Au Canada, des villes comme Niagara Falls et Victoria donnent droit de cité aux poules urbaines — mais pas aux coqs, trop matinaux ! Vancouver en fera autant prochainement et Toronto étudie cette possibilité. Une résidante torontoise qui élève des poules illégalement a recueilli plus de 875 signatures dans une pétition mise en ligne en 2008 (torontochickens.com).

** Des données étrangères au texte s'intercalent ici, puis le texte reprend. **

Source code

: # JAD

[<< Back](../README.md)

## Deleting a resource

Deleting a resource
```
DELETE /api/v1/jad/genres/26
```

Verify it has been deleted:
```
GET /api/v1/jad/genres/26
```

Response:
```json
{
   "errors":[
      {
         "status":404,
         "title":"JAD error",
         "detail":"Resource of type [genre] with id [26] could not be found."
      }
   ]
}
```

Au Québec, on ne craque pas encore pour les cocos made in Rosemont. Près de 55 % des Québécois estiment que les municipalités doivent continuer d’interdire en ville l’élevage des petits animaux de ferme, comme les poules, selon un récent sondage de la maison CROP mené pour L’actualité. Bonne nouvelle pour eux : les grandes villes québécoises, dont Montréal et Québec, n’ont pas l’intention de modifier leur réglementation, aucun citadin n’en ayant fait la demande.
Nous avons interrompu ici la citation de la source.